Segment Start: Entries shown

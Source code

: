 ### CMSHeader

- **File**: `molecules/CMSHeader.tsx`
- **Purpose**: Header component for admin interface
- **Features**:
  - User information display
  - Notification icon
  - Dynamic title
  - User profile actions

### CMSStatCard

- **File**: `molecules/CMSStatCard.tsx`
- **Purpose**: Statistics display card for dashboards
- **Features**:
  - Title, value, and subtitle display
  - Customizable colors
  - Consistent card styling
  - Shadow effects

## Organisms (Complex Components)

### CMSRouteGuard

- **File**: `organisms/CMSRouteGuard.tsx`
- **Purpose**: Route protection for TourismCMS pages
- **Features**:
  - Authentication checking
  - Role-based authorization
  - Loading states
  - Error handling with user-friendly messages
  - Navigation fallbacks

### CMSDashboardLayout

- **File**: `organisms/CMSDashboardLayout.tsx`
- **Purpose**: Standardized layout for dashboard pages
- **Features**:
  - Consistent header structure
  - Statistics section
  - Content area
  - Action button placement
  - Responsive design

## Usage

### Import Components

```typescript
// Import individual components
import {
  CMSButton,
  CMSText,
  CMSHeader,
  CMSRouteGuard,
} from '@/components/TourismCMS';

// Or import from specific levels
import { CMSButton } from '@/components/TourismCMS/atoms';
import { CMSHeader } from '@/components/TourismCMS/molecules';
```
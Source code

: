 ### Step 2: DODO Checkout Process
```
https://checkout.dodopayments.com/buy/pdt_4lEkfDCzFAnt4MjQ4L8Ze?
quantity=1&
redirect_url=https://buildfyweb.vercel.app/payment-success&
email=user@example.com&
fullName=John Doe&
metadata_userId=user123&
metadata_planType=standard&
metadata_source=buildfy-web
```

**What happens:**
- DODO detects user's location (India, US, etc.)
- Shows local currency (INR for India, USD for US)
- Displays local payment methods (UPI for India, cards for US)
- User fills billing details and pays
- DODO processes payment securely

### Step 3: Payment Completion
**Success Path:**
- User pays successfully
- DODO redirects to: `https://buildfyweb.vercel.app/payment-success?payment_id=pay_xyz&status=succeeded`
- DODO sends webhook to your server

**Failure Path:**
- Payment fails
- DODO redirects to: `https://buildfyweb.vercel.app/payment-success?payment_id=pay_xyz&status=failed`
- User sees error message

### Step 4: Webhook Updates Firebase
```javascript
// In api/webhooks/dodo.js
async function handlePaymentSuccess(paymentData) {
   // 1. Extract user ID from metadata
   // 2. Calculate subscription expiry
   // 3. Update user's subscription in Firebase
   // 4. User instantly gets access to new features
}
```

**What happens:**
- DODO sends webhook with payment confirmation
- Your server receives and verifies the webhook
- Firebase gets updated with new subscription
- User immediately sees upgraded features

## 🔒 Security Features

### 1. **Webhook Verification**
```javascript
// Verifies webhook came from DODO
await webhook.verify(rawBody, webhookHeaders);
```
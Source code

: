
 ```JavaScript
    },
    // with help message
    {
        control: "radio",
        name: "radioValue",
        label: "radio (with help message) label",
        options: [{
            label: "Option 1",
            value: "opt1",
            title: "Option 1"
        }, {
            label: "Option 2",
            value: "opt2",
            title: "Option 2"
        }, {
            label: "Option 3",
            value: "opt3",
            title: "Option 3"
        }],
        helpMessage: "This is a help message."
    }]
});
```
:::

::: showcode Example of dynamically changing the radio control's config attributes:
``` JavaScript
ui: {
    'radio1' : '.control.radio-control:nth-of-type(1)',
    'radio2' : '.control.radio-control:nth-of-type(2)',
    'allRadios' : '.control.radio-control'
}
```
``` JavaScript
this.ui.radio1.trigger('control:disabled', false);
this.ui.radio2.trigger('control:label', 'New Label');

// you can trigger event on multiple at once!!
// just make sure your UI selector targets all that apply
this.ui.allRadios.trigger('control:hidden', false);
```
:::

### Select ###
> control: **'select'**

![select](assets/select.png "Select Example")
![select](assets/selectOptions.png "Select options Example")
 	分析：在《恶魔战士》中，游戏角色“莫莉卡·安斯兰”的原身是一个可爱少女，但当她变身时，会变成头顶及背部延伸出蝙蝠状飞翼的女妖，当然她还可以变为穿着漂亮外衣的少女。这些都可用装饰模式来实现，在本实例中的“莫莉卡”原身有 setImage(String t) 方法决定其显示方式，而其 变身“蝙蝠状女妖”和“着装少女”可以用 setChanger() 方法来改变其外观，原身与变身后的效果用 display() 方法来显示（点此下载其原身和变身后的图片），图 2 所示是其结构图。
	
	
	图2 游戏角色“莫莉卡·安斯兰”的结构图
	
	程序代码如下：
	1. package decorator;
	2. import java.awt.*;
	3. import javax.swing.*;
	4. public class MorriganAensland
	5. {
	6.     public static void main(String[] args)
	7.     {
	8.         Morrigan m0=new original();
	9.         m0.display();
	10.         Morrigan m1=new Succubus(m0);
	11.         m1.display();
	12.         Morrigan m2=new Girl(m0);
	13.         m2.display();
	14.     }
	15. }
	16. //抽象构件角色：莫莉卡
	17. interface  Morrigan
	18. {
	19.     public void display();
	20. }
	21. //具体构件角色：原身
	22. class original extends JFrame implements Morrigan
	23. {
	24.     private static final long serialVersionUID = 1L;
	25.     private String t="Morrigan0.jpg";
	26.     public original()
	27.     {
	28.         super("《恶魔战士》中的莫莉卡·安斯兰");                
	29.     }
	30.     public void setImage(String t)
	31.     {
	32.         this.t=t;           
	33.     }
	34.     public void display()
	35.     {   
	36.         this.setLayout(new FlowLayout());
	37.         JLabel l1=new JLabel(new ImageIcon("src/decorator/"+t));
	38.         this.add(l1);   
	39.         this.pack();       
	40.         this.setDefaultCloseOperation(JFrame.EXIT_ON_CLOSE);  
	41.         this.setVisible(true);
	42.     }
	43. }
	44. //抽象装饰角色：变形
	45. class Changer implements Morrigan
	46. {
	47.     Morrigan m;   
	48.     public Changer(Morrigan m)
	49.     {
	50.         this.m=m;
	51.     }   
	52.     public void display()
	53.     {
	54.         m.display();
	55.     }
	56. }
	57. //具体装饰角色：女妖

Segment End: Entries shown

Your objective: Tally the lines above that contain the string "help". Respond with the total alone.

Exercise response: 3